* **DATA IN THIS EXERCISE**
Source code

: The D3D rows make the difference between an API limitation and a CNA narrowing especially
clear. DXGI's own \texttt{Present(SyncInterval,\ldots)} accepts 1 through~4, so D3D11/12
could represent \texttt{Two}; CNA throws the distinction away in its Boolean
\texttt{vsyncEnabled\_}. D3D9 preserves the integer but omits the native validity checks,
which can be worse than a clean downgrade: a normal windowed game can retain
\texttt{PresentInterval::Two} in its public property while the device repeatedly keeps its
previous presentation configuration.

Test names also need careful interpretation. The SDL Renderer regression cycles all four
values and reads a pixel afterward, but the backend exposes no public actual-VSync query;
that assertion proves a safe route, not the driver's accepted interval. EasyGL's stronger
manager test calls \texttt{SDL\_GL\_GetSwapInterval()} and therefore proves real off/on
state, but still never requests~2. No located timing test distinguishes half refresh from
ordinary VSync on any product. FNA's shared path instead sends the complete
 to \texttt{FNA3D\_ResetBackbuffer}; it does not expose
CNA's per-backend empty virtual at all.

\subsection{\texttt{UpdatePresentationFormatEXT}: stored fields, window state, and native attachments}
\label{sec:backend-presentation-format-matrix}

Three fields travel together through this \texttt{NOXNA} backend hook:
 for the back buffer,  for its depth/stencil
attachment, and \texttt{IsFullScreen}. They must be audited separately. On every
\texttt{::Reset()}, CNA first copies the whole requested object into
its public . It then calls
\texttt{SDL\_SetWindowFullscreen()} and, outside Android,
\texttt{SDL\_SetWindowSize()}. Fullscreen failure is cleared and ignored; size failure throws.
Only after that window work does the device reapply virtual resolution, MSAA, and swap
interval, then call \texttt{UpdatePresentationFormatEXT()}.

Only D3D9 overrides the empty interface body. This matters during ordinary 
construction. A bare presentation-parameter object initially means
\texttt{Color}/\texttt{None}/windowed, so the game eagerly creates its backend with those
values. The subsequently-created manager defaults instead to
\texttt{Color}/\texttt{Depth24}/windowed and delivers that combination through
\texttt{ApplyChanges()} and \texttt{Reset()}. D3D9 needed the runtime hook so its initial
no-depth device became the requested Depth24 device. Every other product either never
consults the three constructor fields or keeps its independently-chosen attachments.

* **TASK DETAILS**
Return exactly, and only, the lines from the start of the listing through the line with "size failure throws.".

* **ANSWER FOR THE TASK**
Source code

: The D3D rows make the difference between an API limitation and a CNA narrowing especially
clear. DXGI's own \texttt{Present(SyncInterval,\ldots)} accepts 1 through~4, so D3D11/12
could represent \texttt{Two}; CNA throws the distinction away in its Boolean
\texttt{vsyncEnabled\_}. D3D9 preserves the integer but omits the native validity checks,
which can be worse than a clean downgrade: a normal windowed game can retain
\texttt{PresentInterval::Two} in its public property while the device repeatedly keeps its
previous presentation configuration.

Test names also need careful interpretation. The SDL Renderer regression cycles all four
values and reads a pixel afterward, but the backend exposes no public actual-VSync query;
that assertion proves a safe route, not the driver's accepted interval. EasyGL's stronger
manager test calls \texttt{SDL\_GL\_GetSwapInterval()} and therefore proves real off/on
state, but still never requests~2. No located timing test distinguishes half refresh from
ordinary VSync on any product. FNA's shared path instead sends the complete
 to \texttt{FNA3D\_ResetBackbuffer}; it does not expose
CNA's per-backend empty virtual at all.

\subsection{\texttt{UpdatePresentationFormatEXT}: stored fields, window state, and native attachments}
\label{sec:backend-presentation-format-matrix}

Three fields travel together through this \texttt{NOXNA} backend hook:
 for the back buffer,  for its depth/stencil
attachment, and \texttt{IsFullScreen}. They must be audited separately. On every
\texttt{::Reset()}, CNA first copies the whole requested object into
its public . It then calls
\texttt{SDL\_SetWindowFullscreen()} and, outside Android,
\texttt{SDL\_SetWindowSize()}. Fullscreen failure is cleared and ignored; size failure throws.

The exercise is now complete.